Leserbrief zum Artikel „Millionenminus am Horizont“ im Münchner Merkur vom 11.11.2020

Von Bezirksrätin Dr. Frauke Schwaiblmair (Gräfelfing) und Bezirksrat Martin Wagner (Unterschleißheim)

In der letzten Kreistagssitzung war zu hören, ein „Haufen Bezirksräte“ im Bezirkstag von Oberbayern, über dessen „Sinn und Unsinn als zusätzlichem Aufgabenträger“ man seit Jahren debattiere, lasse der Bezirksumlage „freien Lauf“. Es ist gleich auf drei Ebenen schlicht erbärmlich, was insbesondere die Vertreter*innen derjenigen Fraktionen im Kreistag von sich geben, die im Bund oder/und im Freistaat in Regierungsverantwortung sind:

Am wenigsten wichtig, aber dennoch ärgerlich, ist die Geringschätzung für die ehrenamtlichen Bezirksrät*innen, die ein gewichtiger Vertreter der Mehrheitsfraktion im Bayerischen Landtag da zum Ausdruck bringt, wenn er von „einem Haufen Bezirksräte“ spricht. Wer so agiert, braucht sich nicht zu wundern, wenn den kommunalen Mandatsträger*innen landauf-landab immer weniger Wertschätzung entgegengebracht wird oder sie sogar in aggressiver Weise angegriffen werden.

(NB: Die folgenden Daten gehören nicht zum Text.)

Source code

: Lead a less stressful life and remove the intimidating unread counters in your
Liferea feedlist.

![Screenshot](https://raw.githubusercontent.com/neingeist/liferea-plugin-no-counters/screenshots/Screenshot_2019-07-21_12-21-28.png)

Er tut damit gerade so, als säßen da lauter Politiker*innen, die nach Lust und Laune mit Geld um sich werfen, das ihnen nicht gehört. Das Gegenteil ist der Fall – und das gilt für alle demokratischen Mitglieder des Bezirkstags!

Die zweite Ebene der Erbärmlichkeit ist, dass man so tut, als könne der Bezirkstag im Wesentlichen selbst über die an ihn gestellten Aufgaben und die damit verbundenen Kosten bestimmen oder aber selbst über eigene Steuern die Einnahmenseite verbessern. Auch hier ist das genaue Gegenteil der Fall: Weit mehr als 90% des Haushalts entfallen auf Pflichtaufgaben, die im Wesentlichen durch Bundes- und Landesgesetze definiert sind. Eigene Steuereinnahmen hat der Bezirk nicht. Neben einem sehr geringen Anteil aus dem Kommunalen Finanzausgleich ist seine einzige Einnahmequelle die Bezirksumlage. Änderungen an der misslichen Finanzlage der Bezirke können daher ausschließlich die regierenden Parteien in Land und Bund voranbringen. Offen-sichtlich fabulieren sie aber lieber davon, dass der Bezirk halt sparen müsse.

Am erbärmlichsten aber ist, dass gerade von Fraktionen, deren Parteinamen Adjektive wie „sozial“ oder/und „christlich“ enthalten, offensichtlich die Aufgaben des Bezirks, der als überörtlicher Sozialhilfeträger 90% seines Haushalts für Wiedereingliederungshilfen für Menschen mit Behinderung, Pflege und andere soziale Aufgaben verwendet, als überflüssig oder zumindest nachrangig betrachtet werden. Lieber gibt man öffentliches Geld für Maut-Systeme aus, die nie zum Einsatz kommen, oder für Kaufprämien von Autos mit Verbrennungsmotoren, die die Automobilindustrie selbst gar nicht haben will.

Danken kann und muss man hier wohl Landrat Göbel, der klar benannt hat, dass die wichtigen und unumgänglichen Aufgaben des Bezirks diesem keine andere Wahl lassen, als die Umlage moderat zu erhöhen. Statt die Bezirke zu diskreditieren, sollten die Regierungsfraktionen in Bund und Freistaat alles daransetzen, die dritte kommunale Ebene in Bayern mit einer Finanzierung auszustatten, die den ihnen übertragenen Aufgaben gerecht wird. Das wäre eine wirtschaftlich verantwortungsbewusste und soziale Herangehensweise – und alles andere als erbärmlich.

Dieser Leserbrief wurde am 18.11.2020 vom Münchner Merkur veröffentlicht.